= Michael Seifert (producer) =

American composer

Michael Seifert is an American multi-platinum award-winning music composer, record producer, arranger and audio engineer based in Cleveland, Ohio. Seifert's credits include work for Nicholas Megalis, Dominick Farinacci, Arooj Aftab, Weedie Braimah, Bokanté, Paul Simon, Tori Amos, Regina Spektor, Fountains of Wayne, Lifehouse (band), Colbie Caillat, Gerald Levert, Bone Thugs-n-Harmony, Too Short, 8 Ball & MJG, UGK, Chuck Mosley, Guided by Voices, Robert Lockwood, Jr., Kate Voegele, Mr. Gnome, Sweet Apple, Cobra Verde (band), Sad Planets, Alex Bevan, Snarky Puppy, and Kira Willey among others.

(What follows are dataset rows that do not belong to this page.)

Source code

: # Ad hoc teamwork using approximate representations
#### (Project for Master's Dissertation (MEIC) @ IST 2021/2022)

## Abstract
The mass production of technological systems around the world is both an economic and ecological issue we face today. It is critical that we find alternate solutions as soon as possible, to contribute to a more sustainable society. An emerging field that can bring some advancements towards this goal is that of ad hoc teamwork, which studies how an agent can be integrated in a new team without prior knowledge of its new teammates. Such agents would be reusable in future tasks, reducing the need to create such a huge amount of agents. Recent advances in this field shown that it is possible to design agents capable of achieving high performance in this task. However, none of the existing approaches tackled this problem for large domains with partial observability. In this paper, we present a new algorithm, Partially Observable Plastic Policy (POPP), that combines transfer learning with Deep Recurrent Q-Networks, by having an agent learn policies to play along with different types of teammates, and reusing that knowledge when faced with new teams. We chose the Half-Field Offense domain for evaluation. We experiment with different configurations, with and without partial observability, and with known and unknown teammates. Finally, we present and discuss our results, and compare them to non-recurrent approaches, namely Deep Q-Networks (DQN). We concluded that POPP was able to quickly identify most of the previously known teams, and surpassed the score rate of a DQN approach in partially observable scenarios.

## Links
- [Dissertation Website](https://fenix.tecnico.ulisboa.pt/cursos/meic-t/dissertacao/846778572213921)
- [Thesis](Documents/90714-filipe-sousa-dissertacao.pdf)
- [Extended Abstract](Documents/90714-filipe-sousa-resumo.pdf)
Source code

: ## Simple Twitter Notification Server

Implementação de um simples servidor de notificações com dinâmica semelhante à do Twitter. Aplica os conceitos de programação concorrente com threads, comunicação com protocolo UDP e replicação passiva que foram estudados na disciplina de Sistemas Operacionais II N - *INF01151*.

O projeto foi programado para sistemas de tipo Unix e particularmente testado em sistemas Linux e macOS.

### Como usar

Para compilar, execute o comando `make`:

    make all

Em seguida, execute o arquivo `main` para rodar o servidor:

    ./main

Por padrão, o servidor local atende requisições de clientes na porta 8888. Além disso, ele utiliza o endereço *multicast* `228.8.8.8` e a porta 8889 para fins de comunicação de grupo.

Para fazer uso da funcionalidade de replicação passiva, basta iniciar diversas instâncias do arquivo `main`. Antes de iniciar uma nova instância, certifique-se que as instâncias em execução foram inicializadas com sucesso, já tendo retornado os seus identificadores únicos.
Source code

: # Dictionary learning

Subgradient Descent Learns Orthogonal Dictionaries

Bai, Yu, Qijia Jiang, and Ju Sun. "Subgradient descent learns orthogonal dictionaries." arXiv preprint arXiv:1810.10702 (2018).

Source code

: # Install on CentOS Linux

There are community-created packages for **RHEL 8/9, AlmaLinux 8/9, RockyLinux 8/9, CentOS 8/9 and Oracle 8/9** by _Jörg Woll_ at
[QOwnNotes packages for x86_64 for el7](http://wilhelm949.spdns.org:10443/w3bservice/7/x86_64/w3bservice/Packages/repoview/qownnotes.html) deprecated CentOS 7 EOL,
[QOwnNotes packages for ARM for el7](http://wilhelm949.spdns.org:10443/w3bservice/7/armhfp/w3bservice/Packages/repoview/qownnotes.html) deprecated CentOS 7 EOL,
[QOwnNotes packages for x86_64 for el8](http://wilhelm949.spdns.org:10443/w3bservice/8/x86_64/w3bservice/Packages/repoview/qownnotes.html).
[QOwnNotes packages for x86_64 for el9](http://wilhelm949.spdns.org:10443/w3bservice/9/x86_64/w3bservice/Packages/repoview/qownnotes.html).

Seifert has scored independent films and major motion pictures, including composing, arranging, recording, and production work on Bram Stoker's Dracula (Special Edition), The Outsiders : The Complete Novel, Heart of Darkness, and The Godfather trilogy FFC restoration special edition for Francis Ford Coppola and the award-winning documentary, Romeo is Bleeding. He has composed original music and score for TV shows, including the Netflix original series Buddy Thunderstruck and Care Bears: Unlock the Magic (Boomerang Network/Cartoon Network). He has also composed, recorded, and produced music for Apple Music, Chipotle, Spotify, Pepsi, PlayStation, Xbox, Fox TV, CBS, MTV, American Greetings, Sports Illustrated, Reebok, MGM Casinos and many others.

A self-taught multi-instrumentalist, Seifert often performs on both sides of the glass when working on a project.